Dataset entries
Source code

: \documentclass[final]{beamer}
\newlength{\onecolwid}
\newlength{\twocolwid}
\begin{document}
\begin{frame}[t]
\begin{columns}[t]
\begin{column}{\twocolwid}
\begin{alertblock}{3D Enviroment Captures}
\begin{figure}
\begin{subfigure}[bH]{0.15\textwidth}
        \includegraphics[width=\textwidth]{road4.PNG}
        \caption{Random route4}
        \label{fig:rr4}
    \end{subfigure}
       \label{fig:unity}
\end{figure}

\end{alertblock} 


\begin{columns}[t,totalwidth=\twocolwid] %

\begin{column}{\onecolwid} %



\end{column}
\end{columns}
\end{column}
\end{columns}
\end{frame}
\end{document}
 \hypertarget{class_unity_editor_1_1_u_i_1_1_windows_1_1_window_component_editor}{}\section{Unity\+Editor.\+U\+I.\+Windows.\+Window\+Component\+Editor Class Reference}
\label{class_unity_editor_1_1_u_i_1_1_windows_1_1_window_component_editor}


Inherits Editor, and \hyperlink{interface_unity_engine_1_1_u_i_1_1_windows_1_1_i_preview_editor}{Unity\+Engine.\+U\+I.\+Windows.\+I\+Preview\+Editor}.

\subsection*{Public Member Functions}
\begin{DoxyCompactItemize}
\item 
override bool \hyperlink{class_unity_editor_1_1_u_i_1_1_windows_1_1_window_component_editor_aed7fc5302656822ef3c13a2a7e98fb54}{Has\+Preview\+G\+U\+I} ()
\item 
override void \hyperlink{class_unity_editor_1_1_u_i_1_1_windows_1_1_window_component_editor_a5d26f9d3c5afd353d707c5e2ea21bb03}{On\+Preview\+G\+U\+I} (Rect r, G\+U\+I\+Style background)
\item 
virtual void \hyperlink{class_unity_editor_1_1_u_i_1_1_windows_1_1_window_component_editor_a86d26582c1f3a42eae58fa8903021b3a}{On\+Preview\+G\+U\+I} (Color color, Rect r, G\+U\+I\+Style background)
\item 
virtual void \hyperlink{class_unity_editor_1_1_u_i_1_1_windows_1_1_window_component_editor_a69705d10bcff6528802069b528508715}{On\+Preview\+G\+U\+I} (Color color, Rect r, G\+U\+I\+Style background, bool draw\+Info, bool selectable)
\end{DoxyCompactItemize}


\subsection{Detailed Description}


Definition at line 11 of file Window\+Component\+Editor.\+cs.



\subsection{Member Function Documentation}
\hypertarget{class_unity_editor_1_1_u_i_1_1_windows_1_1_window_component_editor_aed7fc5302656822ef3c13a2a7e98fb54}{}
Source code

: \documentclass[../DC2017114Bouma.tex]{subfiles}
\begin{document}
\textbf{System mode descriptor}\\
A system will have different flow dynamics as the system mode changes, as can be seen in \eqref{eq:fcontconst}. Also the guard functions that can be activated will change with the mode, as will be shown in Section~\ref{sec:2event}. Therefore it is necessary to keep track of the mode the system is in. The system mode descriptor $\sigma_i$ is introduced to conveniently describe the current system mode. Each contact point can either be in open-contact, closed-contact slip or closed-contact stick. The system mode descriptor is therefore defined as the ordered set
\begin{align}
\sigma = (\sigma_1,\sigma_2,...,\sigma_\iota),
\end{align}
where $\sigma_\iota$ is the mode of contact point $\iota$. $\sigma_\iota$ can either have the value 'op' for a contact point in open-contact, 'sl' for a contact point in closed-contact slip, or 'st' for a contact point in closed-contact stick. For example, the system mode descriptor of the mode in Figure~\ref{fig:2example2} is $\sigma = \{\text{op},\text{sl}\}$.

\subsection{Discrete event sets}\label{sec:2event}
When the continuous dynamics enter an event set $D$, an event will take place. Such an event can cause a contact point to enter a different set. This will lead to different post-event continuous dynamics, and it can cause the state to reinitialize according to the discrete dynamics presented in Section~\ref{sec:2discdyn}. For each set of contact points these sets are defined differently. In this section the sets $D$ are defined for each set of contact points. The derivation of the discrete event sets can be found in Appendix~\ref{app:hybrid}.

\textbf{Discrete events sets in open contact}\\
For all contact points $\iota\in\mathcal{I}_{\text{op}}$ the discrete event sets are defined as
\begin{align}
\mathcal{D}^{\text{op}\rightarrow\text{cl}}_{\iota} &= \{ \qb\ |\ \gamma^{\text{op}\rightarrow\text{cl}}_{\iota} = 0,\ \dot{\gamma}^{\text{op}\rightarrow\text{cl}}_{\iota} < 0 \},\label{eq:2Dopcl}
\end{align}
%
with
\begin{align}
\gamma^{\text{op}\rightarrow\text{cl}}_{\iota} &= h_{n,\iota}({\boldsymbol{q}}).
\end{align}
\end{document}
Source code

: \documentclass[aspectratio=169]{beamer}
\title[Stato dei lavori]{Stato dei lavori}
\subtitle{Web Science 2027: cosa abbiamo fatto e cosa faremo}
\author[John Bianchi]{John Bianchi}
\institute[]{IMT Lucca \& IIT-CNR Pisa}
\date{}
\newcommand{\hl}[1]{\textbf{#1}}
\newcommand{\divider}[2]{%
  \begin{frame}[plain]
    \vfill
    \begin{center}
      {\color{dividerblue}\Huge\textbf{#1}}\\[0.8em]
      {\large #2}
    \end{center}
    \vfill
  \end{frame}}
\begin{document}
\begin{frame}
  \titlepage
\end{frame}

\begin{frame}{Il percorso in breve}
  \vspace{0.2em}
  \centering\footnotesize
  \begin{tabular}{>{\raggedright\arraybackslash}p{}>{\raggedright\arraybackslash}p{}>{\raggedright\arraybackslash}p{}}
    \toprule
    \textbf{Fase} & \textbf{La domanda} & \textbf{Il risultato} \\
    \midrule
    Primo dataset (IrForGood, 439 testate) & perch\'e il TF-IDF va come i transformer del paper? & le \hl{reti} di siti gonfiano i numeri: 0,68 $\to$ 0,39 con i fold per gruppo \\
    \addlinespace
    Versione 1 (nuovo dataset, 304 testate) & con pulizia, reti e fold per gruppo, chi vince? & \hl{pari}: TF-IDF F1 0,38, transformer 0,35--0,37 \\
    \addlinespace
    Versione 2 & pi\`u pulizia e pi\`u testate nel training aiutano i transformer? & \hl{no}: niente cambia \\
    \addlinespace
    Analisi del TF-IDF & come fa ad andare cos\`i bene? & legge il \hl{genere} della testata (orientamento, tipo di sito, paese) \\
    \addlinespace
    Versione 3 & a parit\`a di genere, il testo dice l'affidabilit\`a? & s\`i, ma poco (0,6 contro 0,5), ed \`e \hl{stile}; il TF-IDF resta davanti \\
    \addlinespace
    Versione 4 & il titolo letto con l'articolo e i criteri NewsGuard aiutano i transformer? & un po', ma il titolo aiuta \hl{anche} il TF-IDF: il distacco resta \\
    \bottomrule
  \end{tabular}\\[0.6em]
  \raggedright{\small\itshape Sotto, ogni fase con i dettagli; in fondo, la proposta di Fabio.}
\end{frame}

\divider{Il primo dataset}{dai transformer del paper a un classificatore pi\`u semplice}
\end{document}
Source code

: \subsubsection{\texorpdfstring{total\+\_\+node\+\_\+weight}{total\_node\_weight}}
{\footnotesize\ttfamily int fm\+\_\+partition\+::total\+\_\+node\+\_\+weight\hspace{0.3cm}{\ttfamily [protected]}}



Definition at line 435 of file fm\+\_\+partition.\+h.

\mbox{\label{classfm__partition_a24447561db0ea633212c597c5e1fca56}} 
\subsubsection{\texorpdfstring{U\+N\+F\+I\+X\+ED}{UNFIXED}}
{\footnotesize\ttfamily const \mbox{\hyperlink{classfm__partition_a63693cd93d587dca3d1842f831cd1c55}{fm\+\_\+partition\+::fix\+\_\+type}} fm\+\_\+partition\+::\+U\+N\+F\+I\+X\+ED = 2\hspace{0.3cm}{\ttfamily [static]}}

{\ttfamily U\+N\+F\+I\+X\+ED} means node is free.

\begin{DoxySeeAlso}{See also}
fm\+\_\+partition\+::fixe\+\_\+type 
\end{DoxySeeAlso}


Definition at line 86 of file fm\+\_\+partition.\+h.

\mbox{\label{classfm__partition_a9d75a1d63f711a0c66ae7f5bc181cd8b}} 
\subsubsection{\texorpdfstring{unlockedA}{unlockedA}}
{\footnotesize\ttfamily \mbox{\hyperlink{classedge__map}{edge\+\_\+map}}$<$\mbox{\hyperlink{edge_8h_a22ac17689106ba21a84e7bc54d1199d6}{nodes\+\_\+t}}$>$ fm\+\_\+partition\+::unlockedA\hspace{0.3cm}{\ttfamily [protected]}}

→ **ABOUT THIS TASK**
Copy out every line in the records where the word "newcommand" is found.

→ **EXERCISE RESULT**
\newcommand{\hl}[1]{\textbf{#1}}
\newcommand{\divider}[2]{%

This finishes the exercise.